Volvía de vez en cuando aunque sin ganas, no lo echaba de menos, o eso pensaba. Un día que estaba allí vio eclosionar a unos huevos y lo azotó un ligero sentimiento de nostalgia, aunque ya no recordaba haber vivido aquel momento, ni muchos otros de su infancia. Poco a poco dejó de volver, cada día se iba más lejos, explorando aquel sorprendente mundo que su aún alma de renacuajo deseaba conquistar. Pero lo que al principio parecía aventura acabó siendo rutina, y esa libertad que había sentido se esfumó apagada por la fuerte dependencia a estar siempre cerca del agua, la dificultad de conseguir algo que comer y la constante precaución ante los numerosos peligros y la posible muerte que siniestramente lo acechaba. Cada día lo pensaba más, no temía a la soledad, ni al dolor, ni a la noche, temía que pudiesen matarlo, desaparecer y no ser nada, nunca más nada. Se acabó sintiendo no solo preso de ese mundo, sino de su propia existencia.

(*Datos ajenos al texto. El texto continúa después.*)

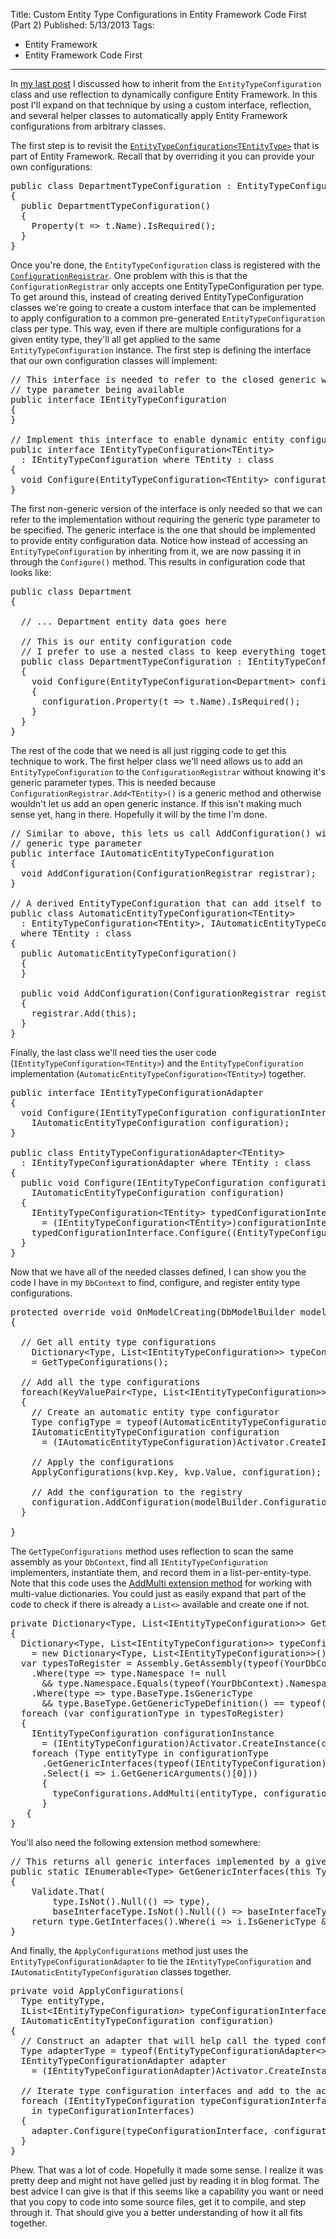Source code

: ﻿Title: Custom Entity Type Configurations in Entity Framework Code First (Part 2)
Published: 5/13/2013
Tags:
  - Entity Framework
  - Entity Framework Code First
---
<p>In <a href="/posts/custom-entity-type-configurations-in-entity-framework-code-first-part-1">my last post</a> I discussed how to inherit from the <code>EntityTypeConfiguration</code> class and use reflection to dynamically configure Entity Framework. In this post I'll expand on that technique by using a custom interface, reflection, and several helper classes to automatically apply Entity Framework configurations from arbitrary classes.</p>

<p>The first step is to revisit the <code><a href="http://msdn.microsoft.com/en-us/library/gg696117(v=vs.103).aspx">EntityTypeConfiguration&lt;TEntityType&gt;</a></code> that is part of Entity Framework. Recall that by overriding it you can provide your own configurations:</p>

<pre class="prettyprint">public class DepartmentTypeConfiguration : EntityTypeConfiguration&lt;Department&gt;
{
  public DepartmentTypeConfiguration()
  {
    Property(t =&gt; t.Name).IsRequired();
  }
}</pre>

<p>Once you're done, the <code>EntityTypeConfiguration</code> class is registered with the <code><a href="http://msdn.microsoft.com/en-us/library/system.data.entity.modelconfiguration.configuration.configurationregistrar(v=vs.103).aspx">ConfigurationRegistrar</a></code>. One problem with this is that the <code>ConfigurationRegistrar</code> only accepts one <cdoe>EntityTypeConfiguration</cdoe> per type. To get around this, instead of creating derived <cdoe>EntityTypeConfiguration</cdoe> classes we're going to create a custom interface that can be implemented to apply configuration to a common pre-generated <code>EntityTypeConfiguration</code> class per type. This way, even if there are multiple configurations for a given entity type, they'll all get applied to the same <code>EntityTypeConfiguration</code> instance. The first step is defining the interface that our own configuration classes will implement:</p>

<pre class="prettyprint">// This interface is needed to refer to the closed generic without the generic
// type parameter being available
public interface IEntityTypeConfiguration
{
}

// Implement this interface to enable dynamic entity configuration 
public interface IEntityTypeConfiguration&lt;TEntity&gt;
  : IEntityTypeConfiguration where TEntity : class
{
  void Configure(EntityTypeConfiguration&lt;TEntity&gt; configuration);
}</pre>

<p>The first non-generic version of the interface is only needed so that we can refer to the implementation without requiring the generic type parameter to be specified. The generic interface is the one that should be implemented to provide entity configuration data. Notice how instead of accessing an <code>EntityTypeConfiguration</code> by inheriting from it, we are now passing it in through the <code>Configure()</code> method. This results in configuration code that looks like:</p>

<pre class="prettyprint">public class Department 
{

  // ... Department entity data goes here

  // This is our entity configuration code
  // I prefer to use a nested class to keep everything together, but you don't have to
  public class DepartmentTypeConfiguration : IEntityTypeConfiguration&lt;Department&gt;
  {
    void Configure(EntityTypeConfiguration&lt;Department&gt; configuration)
    {
      configuration.Property(t =&gt; t.Name).IsRequired();
    }
  }
}</pre>

<p>The rest of the code that we need is all just rigging code to get this technique to work. The first helper class we'll need allows us to add an <code>EntityTypeConfiguration</code> to the <code>ConfigurationRegistrar</code> without knowing it's generic parameter types. This is needed because <code>ConfigurationRegistrar.Add&lt;TEntity&gt;()</code> is a generic method and otherwise wouldn't let us add an open generic instance. If this isn't making much sense yet, hang in there. Hopefully it will by the time I'm done.</p>

<pre class="prettyprint">// Similar to above, this lets us call AddConfiguration() without knowing the
// generic type parameter
public interface IAutomaticEntityTypeConfiguration
{
  void AddConfiguration(ConfigurationRegistrar registrar);
}

// A derived EntityTypeConfiguration that can add itself to the ConfigurationRegistrar
public class AutomaticEntityTypeConfiguration&lt;TEntity&gt;
  : EntityTypeConfiguration&lt;TEntity&gt;, IAutomaticEntityTypeConfiguration
  where TEntity : class
{
  public AutomaticEntityTypeConfiguration()
  {
  }

  public void AddConfiguration(ConfigurationRegistrar registrar)
  {
    registrar.Add(this);
  }
}</pre>

<p>Finally, the last class we'll need ties the user code (<code>IEntityTypeConfiguration&lt;TEntity&gt;</code>) and the <code>EntityTypeConfiguration</code> implementation (<code>AutomaticEntityTypeConfiguration&lt;TEntity&gt;</code>) together.</p>

<pre class="prettyprint">public interface IEntityTypeConfigurationAdapter
{
  void Configure(IEntityTypeConfiguration configurationInterface,
    IAutomaticEntityTypeConfiguration configuration);
}

public class EntityTypeConfigurationAdapter&lt;TEntity&gt;
  : IEntityTypeConfigurationAdapter where TEntity : class
{
  public void Configure(IEntityTypeConfiguration configurationInterface,
    IAutomaticEntityTypeConfiguration configuration)
  {
    IEntityTypeConfiguration&lt;TEntity&gt; typedConfigurationInterface
      = (IEntityTypeConfiguration&lt;TEntity&gt;)configurationInterface;
    typedConfigurationInterface.Configure((EntityTypeConfiguration&lt;TEntity&gt;)configuration);
  }
}</pre>

<p>Now that we have all of the needed classes defined, I can show you the code I have in my <code>DbContext</code> to find, configure, and register entity type configurations.</p>

<pre class="prettyprint">protected override void OnModelCreating(DbModelBuilder modelBuilder)
{

  // Get all entity type configurations
    Dictionary&lt;Type, List&lt;IEntityTypeConfiguration&gt;&gt; typeConfigurations
    = GetTypeConfigurations();

  // Add all the type configurations
  foreach(KeyValuePair&lt;Type, List&lt;IEntityTypeConfiguration&gt;&gt; kvp in typeConfigurations)
  {
    // Create an automatic entity type configurator
    Type configType = typeof(AutomaticEntityTypeConfiguration&lt;&gt;).MakeGenericType(kvp.Key);
    IAutomaticEntityTypeConfiguration configuration
      = (IAutomaticEntityTypeConfiguration)Activator.CreateInstance(configType);

    // Apply the configurations
    ApplyConfigurations(kvp.Key, kvp.Value, configuration);                

    // Add the configuration to the registry
    configuration.AddConfiguration(modelBuilder.Configurations);
  }

}</pre>

<p>The <code>GetTypeConfigurations</code> method uses reflection to scan the same assembly as your <code>DbContext</code>, find all <code>IEntityTypeConfiguration</code> implementers, instantiate them, and record them in a list-per-entity-type. Note that this code uses the <a href="/posts/quick-and-dirty-multiple-value-dictionary-using-extension-methods">AddMulti extension method</a> for working with multi-value dictionaries. You could just as easily expand that part of the code to check if there is already a <code>List&lt;&gt;</code> available and create one if not.</p>

<pre class="prettyprint">private Dictionary&lt;Type, List&lt;IEntityTypeConfiguration&gt;&gt; GetTypeConfigurations()
{  
  Dictionary&lt;Type, List&lt;IEntityTypeConfiguration&gt;&gt; typeConfigurations
    = new Dictionary&lt;Type, List&lt;IEntityTypeConfiguration&gt;&gt;();
  var typesToRegister = Assembly.GetAssembly(typeof(YourDbContext)).GetTypes()
    .Where(type =&gt; type.Namespace != null
      &amp;&amp; type.Namespace.Equals(typeof(YourDbContext).Namespace))
    .Where(type =&gt; type.BaseType.IsGenericType
      &amp;&amp; type.BaseType.GetGenericTypeDefinition() == typeof(IEntityTypeConfiguration&lt;&gt;));
  foreach (var configurationType in typesToRegister)
  {
    IEntityTypeConfiguration configurationInstance
      = (IEntityTypeConfiguration)Activator.CreateInstance(configurationType);
    foreach (Type entityType in configurationType
      .GetGenericInterfaces(typeof(IEntityTypeConfiguration))
      .Select(i =&gt; i.GetGenericArguments()[0]))
      {
        typeConfigurations.AddMulti(entityType, configurationInstance);
      }
   {
}</pre>

<p>You'll also need the following extension method somewhere:</p>

<pre class="prettyprint">// This returns all generic interfaces implemented by a given type that themselves implement a given base interface
public static IEnumerable&lt;Type&gt; GetGenericInterfaces(this Type type, Type baseInterfaceType)
{
    Validate.That(
        type.IsNot().Null(() =&gt; type),
        baseInterfaceType.IsNot().Null(() =&gt; baseInterfaceType));
    return type.GetInterfaces().Where(i =&gt; i.IsGenericType &amp;&amp; baseInterfaceType.IsAssignableFrom(i));
}</pre>

<p>And finally, the <code>ApplyConfigurations</code> method just uses the <code>EntityTypeConfigurationAdapter</code> to tie the <code>IEntityTypeConfiguration</code> and <code>IAutomaticEntityTypeConfiguration</code> classes together.</p>

<pre class="prettyprint">private void ApplyConfigurations(
  Type entityType,
  IList&lt;IEntityTypeConfiguration&gt; typeConfigurationInterfaces,
  IAutomaticEntityTypeConfiguration configuration)
{
  // Construct an adapter that will help call the typed configuration methods
  Type adapterType = typeof(EntityTypeConfigurationAdapter&lt;&gt;).MakeGenericType(entityType);
  IEntityTypeConfigurationAdapter adapter
    = (IEntityTypeConfigurationAdapter)Activator.CreateInstance(adapterType);

  // Iterate type configuration interfaces and add to the actual configuration
  foreach (IEntityTypeConfiguration typeConfigurationInterface
    in typeConfigurationInterfaces)
  {
    adapter.Configure(typeConfigurationInterface, configuration);
  }
}</pre>

<p>Phew. That was a lot of code. Hopefully it made some sense. I realize it was pretty deep and might not have gelled just by reading it in blog format. The best advice I can give is that if this seems like a capability you want or need that you copy to code into some source files, get it to compile, and step through it. That should give you a better understanding of how it all fits together.</p>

Un día comiendo se atragantó, notó como su pecho se paralizaba, cómo su vista se nublaba y como sus manos se adormecían. Iba a morir, lo sabía, pero no tuvo miedo, solo sintió tristeza. El tormento de estar a punto de desaparecer le azotó el corazón más fuerte incluso que el dolor que la asfixia le causaba. Solo entonces se dio cuenta de que nunca había sido nada, solo una existencia vacía que pronto se desvanecería como el último aliento que se aferraba a sus pulmones, casi tan fríos como su alma. Y entonces pensó que quizás la libertad solo había existido en su mente, que quizás siempre había sido un prisionero, porque aunque hubiera podido vivir sin agua, o sin comer ni ser comido, la muerte habría acabado llegando para dejarle claro que la verdadera dueña de su vida, la que lo aprisionaba, era ella.